Maintenant, heureusement, il n'y a pas eu d'interruption coûteuse, aucun effort de récupération frénétique, et absolument pas besoin que Solberg fonctionne en permanence à la limite absolue. Son tout premier départ au Chili – un rallye qu'il avait déjà conquis à deux reprises en WRC2 –, Solberg s'est imposé sur six des 16 étapes et a mené le classement après tout, sauf une. Il termine vendredi avec une avance de 10.1sec, absorbe avec succès une lourde charge samedi de Sébastien Ogier, puis allonge son avantage à 19.1sec avant les dernières étapes de dimanche.
Ce qui se distinguait le plus à Solberg n'était pas simplement un autre affichage de la vitesse brute, mais sa capacité à contrôler et gérer tout le rallye autour. Cette maturité était particulièrement évidente lors des étapes abrasives de samedi. Alors qu'Ogier poussait fort à la poursuite, Solberg résista à plusieurs reprises à l'envie de se battre immédiatement, s'occupant soigneusement de ses pneus avant de frapper plus tard dans les boucles plus longues. Toyota elle-même a souligné que l'équilibre entre le risque et la récompense constituait le cœur de sa performance.

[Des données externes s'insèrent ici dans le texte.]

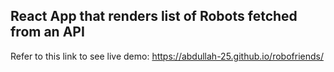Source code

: ## React App that renders list of Robots fetched from an API

Refer to this link to see live demo: https://abdullah-25.github.io/robofriends/
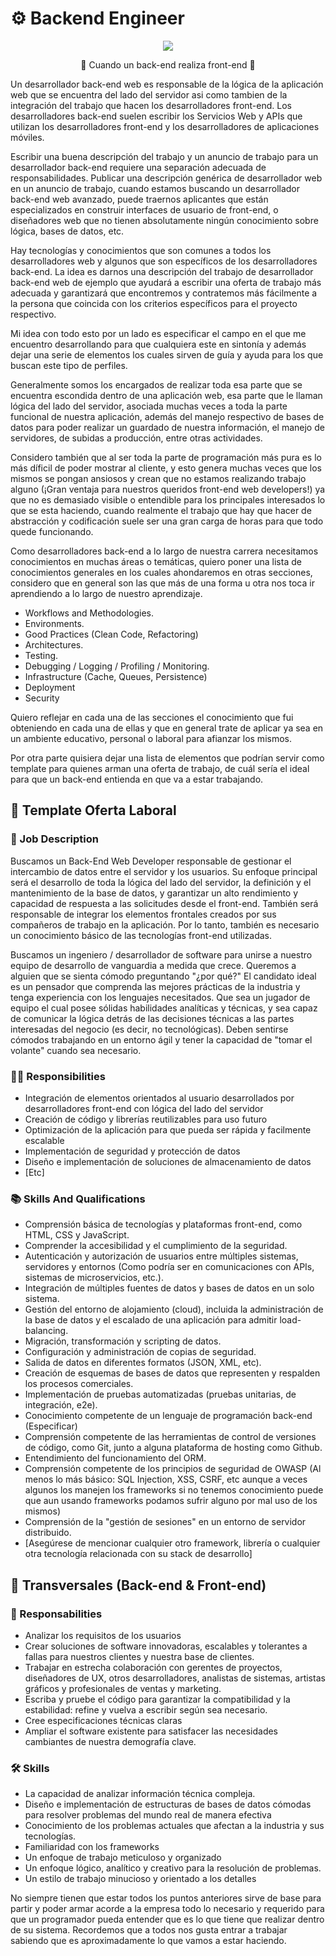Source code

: # ⚙️ Backend Engineer

<p align="center">
  <img src="https://user-images.githubusercontent.com/22304957/126021051-7dcc6b26-f059-40c8-b2ae-70f5d293168e.png" />
  <p align="center">🥵 Cuando un back-end realiza front-end 🥵</p>
</p>

Un desarrollador back-end web es responsable de la lógica de la aplicación web que se encuentra del lado del servidor asi como tambien de la integración del trabajo que hacen los desarrolladores front-end. Los desarrolladores back-end suelen escribir los Servicios Web y APIs que utilizan los desarrolladores front-end y los desarrolladores de aplicaciones móviles.

Escribir una buena descripción del trabajo y un anuncio de trabajo para un desarrollador back-end requiere una separación adecuada de responsabilidades. Publicar una descripción genérica de desarrollador web en un anuncio de trabajo, cuando estamos buscando un desarrollador back-end web avanzado, puede traernos aplicantes que están especializados en construir interfaces de usuario de front-end, o diseñadores web que no tienen absolutamente ningún conocimiento sobre lógica, bases de datos, etc.

Hay tecnologías y conocimientos que son comunes a todos los desarrolladores web y algunos que son específicos de los desarrolladores back-end. La idea es darnos una descripción del trabajo de desarrollador back-end web de ejemplo que ayudará a escribir una oferta de trabajo más adecuada y garantizará que encontremos y contratemos más fácilmente a la persona que coincida con los criterios específicos para el proyecto respectivo.

Mi idea con todo esto por un lado es especificar el campo en el que me encuentro desarrollando para que cualquiera este en sintonía y además dejar una serie de elementos los cuales sirven de guía y ayuda para los que buscan este tipo de perfiles.

Generalmente somos los encargados de realizar toda esa parte que se encuentra escondida dentro de una aplicación web, esa parte que le llaman lógica del lado del servidor, asociada muchas veces a toda la parte funcional de nuestra aplicación, además del manejo respectivo de bases de datos para poder realizar un guardado de nuestra información, el manejo de servidores, de subidas a producción, entre otras actividades.

Considero también que al ser toda la parte de programación más pura es lo más díficil de poder mostrar al cliente, y esto genera muchas veces que los mismos se pongan ansiosos y crean que no estamos realizando trabajo alguno (¡Gran ventaja para nuestros queridos front-end web developers!) ya que no es demasiado visible o entendible para los principales interesados lo que se esta haciendo, cuando realmente el trabajo que hay que hacer de abstracción y codificación suele ser una gran carga de horas para que todo quede funcionando.

Como desarrolladores back-end a lo largo de nuestra carrera necesitamos conocimientos en muchas áreas o temáticas, quiero poner una lista de conocimientos generales en los cuales ahondaremos en otras secciones, considero que en general son las que más de una forma u otra nos toca ir aprendiendo a lo largo de nuestro aprendizaje.

- Workflows and Methodologies.
- Environments.
- Good Practices (Clean Code, Refactoring)
- Architectures.
- Testing.
- Debugging / Logging / Profiling / Monitoring.
- Infrastructure (Cache, Queues, Persistence)
- Deployment
- Security

Quiero reflejar en cada una de las secciones el conocimiento que fui obteniendo en cada una de ellas y que en general trate de aplicar ya sea en un ambiente educativo, personal o laboral para afianzar los mismos.

Por otra parte quisiera dejar una lista de elementos que podrían servir como template para quienes arman una oferta de trabajo, de cuál sería el ideal para que un back-end entienda en que va a estar trabajando.

## 💼 Template Oferta Laboral

### 🧾 Job Description

Buscamos un Back-End Web Developer responsable de gestionar el intercambio de datos entre el servidor y los usuarios. Su enfoque principal será el desarrollo de toda la lógica del lado del servidor, la definición y el mantenimiento de la base de datos, y garantizar un alto rendimiento y capacidad de respuesta a las solicitudes desde el front-end. También será responsable de integrar los elementos frontales creados por sus compañeros de trabajo en la aplicación. Por lo tanto, también es necesario un conocimiento básico de las tecnologías front-end utilizadas.

Buscamos un ingeniero / desarrollador de software para unirse a nuestro equipo de desarrollo de vanguardia a medida que crece. Queremos a alguien que se sienta cómodo preguntando "¿por qué?" El candidato ideal es un pensador que comprenda las mejores prácticas de la industria y tenga experiencia con los lenguajes necesitados. Que sea un jugador de equipo el cual posee sólidas habilidades analíticas y técnicas, y sea capaz de comunicar la lógica detrás de las decisiones técnicas a las partes interesadas del negocio (es decir, no tecnológicas). Deben sentirse cómodos trabajando en un entorno ágil y tener la capacidad de "tomar el volante" cuando sea necesario.

### 👩‍👧 Responsibilities

- Integración de elementos orientados al usuario desarrollados por desarrolladores front-end con lógica del lado del servidor
- Creación de código y librerías reutilizables para uso futuro
- Optimización de la aplicación para que pueda ser rápida y facilmente escalable
- Implementación de seguridad y protección de datos
- Diseño e implementación de soluciones de almacenamiento de datos
- [Etc]

### 📚 Skills And Qualifications

- Comprensión básica de tecnologías y plataformas front-end, como HTML, CSS y JavaScript.
- Comprender la accesibilidad y el cumplimiento de la seguridad.
- Autenticación y autorización de usuarios entre múltiples sistemas, servidores y entornos (Como podría ser en comunicaciones con APIs, sistemas de microservicios, etc.).
- Integración de múltiples fuentes de datos y bases de datos en un solo sistema.
- Gestión del entorno de alojamiento (cloud), incluida la administración de la base de datos y el escalado de una aplicación para admitir load-balancing.
- Migración, transformación y scripting de datos.
- Configuración y administración de copias de seguridad.
- Salida de datos en diferentes formatos (JSON, XML, etc).
- Creación de esquemas de bases de datos que representen y respalden los procesos comerciales.
- Implementación de pruebas automatizadas (pruebas unitarias, de integración, e2e).
- Conocimiento competente de un lenguaje de programación back-end (Especificar)
- Comprensión competente de las herramientas de control de versiones de código, como Git, junto a alguna plataforma de hosting como Github.
- Entendimiento del funcionamiento del ORM.
- Comprensión competente de los principios de seguridad de OWASP (Al menos lo más básico: SQL Injection, XSS, CSRF, etc aunque a veces algunos los manejen los frameworks si no tenemos conocimiento puede que aun usando frameworks podamos sufrir alguno por mal uso de los mismos)
- Comprensión de la "gestión de sesiones" en un entorno de servidor distribuido.
- [Asegúrese de mencionar cualquier otro framework, librería o cualquier otra tecnología relacionada con su stack de desarrollo]

## 🔎 Transversales (Back-end & Front-end)

### 🔑 Responsabilities

- Analizar los requisitos de los usuarios
- Crear soluciones de software innovadoras, escalables y tolerantes a fallas para nuestros clientes y nuestra base de clientes.
- Trabajar en estrecha colaboración con gerentes de proyectos, diseñadores de UX, otros desarrolladores, analistas de sistemas, artistas gráficos y profesionales de ventas y marketing.
- Escriba y pruebe el código para garantizar la compatibilidad y la estabilidad: refine y vuelva a escribir según sea necesario.
- Cree especificaciones técnicas claras
- Ampliar el software existente para satisfacer las necesidades cambiantes de nuestra demografía clave.

### 🛠 Skills

- La capacidad de analizar información técnica compleja.
- Diseño e implementación de estructuras de bases de datos cómodas para resolver problemas del mundo real de manera efectiva
- Conocimiento de los problemas actuales que afectan a la industria y sus tecnologías.
- Familiaridad con los frameworks
- Un enfoque de trabajo meticuloso y organizado
- Un enfoque lógico, analítico y creativo para la resolución de problemas.
- Un estilo de trabajo minucioso y orientado a los detalles

No siempre tienen que estar todos los puntos anteriores sirve de base para partir y poder armar acorde a la empresa todo lo necesario y requerido para que un programador pueda entender que es lo que tiene que realizar dentro de su sistema. Recordemos que a todos nos gusta entrar a trabajar sabiendo que es aproximadamente lo que vamos a estar haciendo.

Lorsqu'on lui a demandé si cela signifiait qu'il conduisait plus en lui-même, Solberg a rejeté l'idée que toute approche fondamentale avait changé. Il a noté qu'il a poussé quand nécessaire, conduisant exactement comme il le fait toujours, ajoutant que vous avez simplement besoin de tous les détails pour aligner pour faire le paquet complet. Le moment de cette résurgence aurait à peine pu être meilleur pour ses espoirs de championnat.
Solberg arrive au Chili, troisième au classement des pilotes et 41 points à la dérive du leader du championnat Elfyn Evans, après avoir vu ses aspirations au titre s'effondrer lorsque Pajari a effectué trois rassemblements consécutifs en Estonie, en Finlande et au Paraguay. Mais cette victoire au Chili, jumelée à une crevaison tardive pour Evans et à un week-end plus calme pour Pajari, bouleverse complètement le paysage de la course. Avec seulement deux rassemblements restants – Rally Italia Sardegna au début du mois d'octobre, suivie de la finale de l'Arabie saoudite en novembre – Solberg se retrouve tout de suite dans le combat.